Confessions of a Hybridizer: The Big Edit

 In my last post, I talked about daylilies.  More specifically, I talked about hybridizing daylilies.  

The act of hybridizing is super easy.  What follows in the coming years sometimes isn't.

One of the best pieces of advice I got from a local hybridizer was to be brutal.  Don't save every seedling; few will be truly worth keeping.  Are you KIDDING ME?!  After all the waiting--about three years--to even get to see what you've got... and now I should maybe throw it away?!  

Absolutely.

Much like a good writer, one of the greatest lessons any gardener can learn is to edit.  As Elizabeth Lawrence once said, seeking out good plant material is as important as getting rid of the bad (super duper paraphrasing; sorry, Libba).  When a friend of hers was lamenting a poorly performing plant in their garden, Libba asked, "Are you cruel enough to be a gardener?"  

I think about that quote so, so often.  When my seedlings bloom each year, I evaluate them more and more harshly.  If something isn't up to scratch, and it hasn't been for at least three cycles, it's got to go.  One of the most common problems I have encountered is flowers not being sun-fast. 

SO gorgeous at the beginning of the day.
By the end of the day, not so much.

 Have I shovel-pruned it?  Nope.  Should I?  Maybe.  Or maybe I should transplant it to a place that only gets morning sun.  

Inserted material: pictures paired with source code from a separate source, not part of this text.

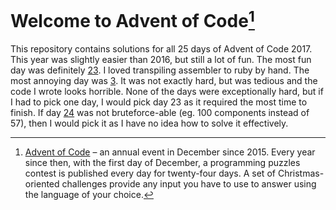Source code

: # Welcome to Advent of Code[^aoc]

This repository contains solutions for all 25 days of Advent of Code 2017. This year was
slightly easier than 2016, but still a lot of fun. The most fun day was definitely
[23](https://github.com/ceribe/advent-of-code-2017/tree/master/23). I loved transpiling
assembler to ruby by hand. The most annoying day was [3](https://github.com/ceribe/advent-of-code-2017/tree/master/3).
It was not exactly hard, but was tedious and the code I wrote looks horrible. None of the days were exceptionally hard,
but if I had to pick one day, I would pick day 23 as it required the most time to finish. If day
[24](https://github.com/ceribe/advent-of-code-2017/tree/master/24) was not bruteforce-able (eg. 100 components instead of 57),
then I would pick it as I have no idea how to solve it effectively.

[^aoc]:
    [Advent of Code][aoc] – an annual event in December since 2015.
    Every year since then, with the first day of December, a programming puzzles contest is published every day for twenty-four days.
    A set of Christmas-oriented challenges provide any input you have to use to answer using the language of your choice.

[aoc]: https://adventofcode.com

Then there are those that produce amazing flowers, but they're so close to the ground, the slugs and snails enjoy them more than I do.  This one has really nice flowers, but its stems are consistently too short.  It's much nicer to have flowers at least a few inches above the top of the foliage, if not fully clear of it.

This beauty's flowers are about 8" across, slightly fragrant, and completely sun-fast.

This is from a 2008 cross.  It's bloomed every year since 2011.  I think 13 years is WAY long enough to get an idea of what it will (or won't) do.

Consistently too short.  It's got to go.

It is tough to root out something that you raised from seed.  It's harder to root it out when you made the cross yourself, harvested and sowed the seed, and grew it on for several years before you decided it was nice enough to keep... only to come to realize it really isn't worth keeping after all.  That's when you just have to be cruel enough to be a gardener (hybridizer), and embrace The Big Edit.